> _WHAT IS BEING ASKED_
Lines with "binary": pull these out of the listing below.

> _DATA TO USE_
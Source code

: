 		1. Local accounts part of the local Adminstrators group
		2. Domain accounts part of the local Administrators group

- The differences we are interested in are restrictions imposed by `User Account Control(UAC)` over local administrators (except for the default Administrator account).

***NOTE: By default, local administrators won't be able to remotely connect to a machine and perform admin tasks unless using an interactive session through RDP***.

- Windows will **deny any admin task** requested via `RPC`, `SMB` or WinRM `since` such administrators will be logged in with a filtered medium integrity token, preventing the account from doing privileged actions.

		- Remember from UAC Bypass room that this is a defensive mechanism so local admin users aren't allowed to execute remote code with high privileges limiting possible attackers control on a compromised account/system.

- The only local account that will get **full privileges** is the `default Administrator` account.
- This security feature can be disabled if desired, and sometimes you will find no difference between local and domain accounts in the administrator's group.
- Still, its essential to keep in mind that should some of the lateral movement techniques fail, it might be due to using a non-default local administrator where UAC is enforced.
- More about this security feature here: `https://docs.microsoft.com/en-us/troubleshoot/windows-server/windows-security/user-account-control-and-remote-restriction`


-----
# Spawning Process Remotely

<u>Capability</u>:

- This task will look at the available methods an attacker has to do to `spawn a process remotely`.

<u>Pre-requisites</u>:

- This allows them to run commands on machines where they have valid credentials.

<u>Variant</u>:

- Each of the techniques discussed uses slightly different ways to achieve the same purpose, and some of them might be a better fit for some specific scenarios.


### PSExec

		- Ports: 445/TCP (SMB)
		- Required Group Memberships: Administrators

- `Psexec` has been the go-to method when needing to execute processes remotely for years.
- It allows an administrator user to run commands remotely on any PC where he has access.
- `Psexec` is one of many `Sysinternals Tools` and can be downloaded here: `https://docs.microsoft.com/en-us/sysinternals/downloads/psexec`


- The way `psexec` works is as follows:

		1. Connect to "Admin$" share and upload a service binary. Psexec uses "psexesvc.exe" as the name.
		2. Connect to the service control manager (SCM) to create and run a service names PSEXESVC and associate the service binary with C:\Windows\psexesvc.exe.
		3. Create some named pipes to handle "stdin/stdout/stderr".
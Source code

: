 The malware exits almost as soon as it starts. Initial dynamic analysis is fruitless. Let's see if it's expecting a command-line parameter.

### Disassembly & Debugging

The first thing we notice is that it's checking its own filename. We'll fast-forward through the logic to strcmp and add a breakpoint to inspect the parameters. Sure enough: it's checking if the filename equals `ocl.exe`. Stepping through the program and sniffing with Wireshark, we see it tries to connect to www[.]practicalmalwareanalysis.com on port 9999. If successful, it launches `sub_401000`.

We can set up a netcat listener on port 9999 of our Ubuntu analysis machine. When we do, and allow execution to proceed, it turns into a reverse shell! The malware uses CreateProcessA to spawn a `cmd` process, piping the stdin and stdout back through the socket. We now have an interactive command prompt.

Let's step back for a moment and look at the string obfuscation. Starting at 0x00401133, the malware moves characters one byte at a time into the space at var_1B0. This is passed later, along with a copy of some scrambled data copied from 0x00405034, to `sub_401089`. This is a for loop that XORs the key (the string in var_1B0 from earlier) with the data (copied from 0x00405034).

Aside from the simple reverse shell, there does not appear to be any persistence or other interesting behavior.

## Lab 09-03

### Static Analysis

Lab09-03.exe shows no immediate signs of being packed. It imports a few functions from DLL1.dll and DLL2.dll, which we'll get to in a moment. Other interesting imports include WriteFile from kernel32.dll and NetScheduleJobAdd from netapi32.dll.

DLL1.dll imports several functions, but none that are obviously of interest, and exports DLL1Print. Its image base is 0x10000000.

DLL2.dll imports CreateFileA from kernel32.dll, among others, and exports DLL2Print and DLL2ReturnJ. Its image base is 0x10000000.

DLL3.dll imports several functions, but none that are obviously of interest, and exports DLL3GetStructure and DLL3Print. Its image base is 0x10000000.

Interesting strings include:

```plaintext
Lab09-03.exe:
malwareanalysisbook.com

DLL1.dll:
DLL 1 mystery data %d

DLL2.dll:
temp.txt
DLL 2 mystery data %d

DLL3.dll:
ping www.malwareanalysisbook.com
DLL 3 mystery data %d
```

> _REPLY TO THE EXERCISE_
		1. Connect to "Admin$" share and upload a service binary. Psexec uses "psexesvc.exe" as the name.
		2. Connect to the service control manager (SCM) to create and run a service names PSEXESVC and associate the service binary with C:\Windows\psexesvc.exe.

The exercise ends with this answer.